Trata-se de ação sob o PROCEDIMENTO COMUM ajuizada por K.B.C., representada pela sua genitora, L.F.B., em face de R.A.M.C., objetivando seja concedida autorização de viagem ao exterior.

Para tanto, afirma, em suma, que:

1) o Réu e a genitora da Autora casaram-se em 11/04/2015;

 2) em 2017, o casal emigrou para os Estados Unidos sem autorização legal para permanecer naquele país e mantiveram uma relação conjugal regular até o nascimento da Autora, menor, em 2021, quando o Réu passou a ter “comportamento estranho e violento”, tendo agredido a genitora, conforme registro de ocorrência em anexo;

3) em 16/09/2022, resolveram se separar;

4) a genitora descobriu que o Réu possui em seu desfavor processo por violência doméstica (Lei Maria da Penha) no Estado do Rio de Janeiro (002xxxx26.2016.8.19.0205);

5) diante dessa situação vulnerável e de risco à sua integridade, pretende voltar ao Brasil;

6) a genitora ingressou com o processo nº 5016746-45.2023.8.08.0035, que tramita na 1ª Vara de Família de Vila Velha/ES, para fins de guarda e visita, a fim de que esta possa regressar ao Brasil para o seio do ambiente familiar; e

7) sem o consentimento do Réu - que se nega a assinar o formulário de solicitação de passaporte e de autorização de viagem internacional -, necessita de autorização judicial para retornar ao Brasil, com fundamento na Convenção sobre os Direitos da Criança (Decreto nº 99.710/1990).

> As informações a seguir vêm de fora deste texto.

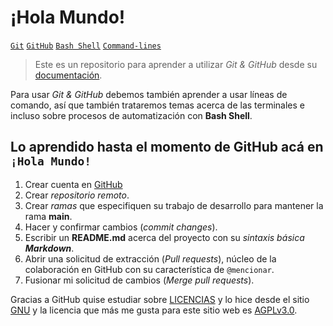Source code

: # ¡Hola Mundo!

[`Git`](_post/git) [`GitHub`](_post/gh) [`Bash Shell`](_post/bs) [`Command-lines`](_post/cmd)

> Este es un repositorio para aprender a utilizar *Git & GitHub* desde su [documentación](https://docs.github.com/es/get-started/quickstart/hello-world).

Para usar *Git & GitHub* debemos también aprender a usar líneas de comando, así que también trataremos temas acerca de las terminales e incluso sobre procesos de automatización con **Bash Shell**.

## Lo aprendido hasta el momento de GitHub acá en `¡Hola Mundo!`
1. Crear cuenta en [GitHub](https://GitHub.com)
2. Crear *repositorio remoto*.
3. Crear *ramas* que especifiquen su trabajo de desarrollo para mantener la rama **main**.
4. Hacer y confirmar cambios (*commit changes*).
5. Escribir un **README.md** acerca del proyecto con su *sintaxis básica* ***Markdown***.
6. Abrir una solicitud de extracción (*Pull requests*), núcleo de la colaboración en GitHub con su característica de `@mencionar`.
7. Fusionar mi solicitud de cambios (*Merge pull requests*).

Gracias a GitHub quise estudiar sobre [LICENCIAS](https://www.gnu.org/licenses/license-list.html) y lo hice desde el sitio [GNU](gnu.org) y la licencia que más me gusta para este sitio web es [AGPLv3.0](https://www.gnu.org/licenses/license-list.html#AGPLv3.0).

Petição inicial instruída com os documentos do evento 1.

Despacho do evento 3, proferido pelo Juízo da 4ª Vara Federal Cível desta SJ/ES, determinando a redistribuição do feito a este Juízo.

Decisão do evento 7: 1) deferindo o pedido de concessão do benefício da gratuidade de justiça em favor da Autora, na forma do art. 98 do NCPC; e 2) determinando a intimação da Autora para manifestar-se sobre a incompetência deste Juízo Federal para processar e julgar a presente ação (art. 7º do Decreto-Lei nº 4.657/42 - Lei de Introdução às normas do Direito Brasileiro e art. 147, I, da Lei nº 8.069/90 - Estatuto da Criança e do Adolescente), em observância ao princípio do contraditório substancial (arts. 9º e 10 do NCPC).

 Despacho do evento 11 decretando segredo de justiça em relação ao presente feito (sigilo 1), com fulcro no art. 189, II, do NCPC, de forma que somente as partes litigantes e seus advogados e/ou procuradores regularmente cadastrados possam ter acesso aos autos.

A Autora, no evento 14, ratifica a competência da Justiça Federal para processar e julgar a presente demanda.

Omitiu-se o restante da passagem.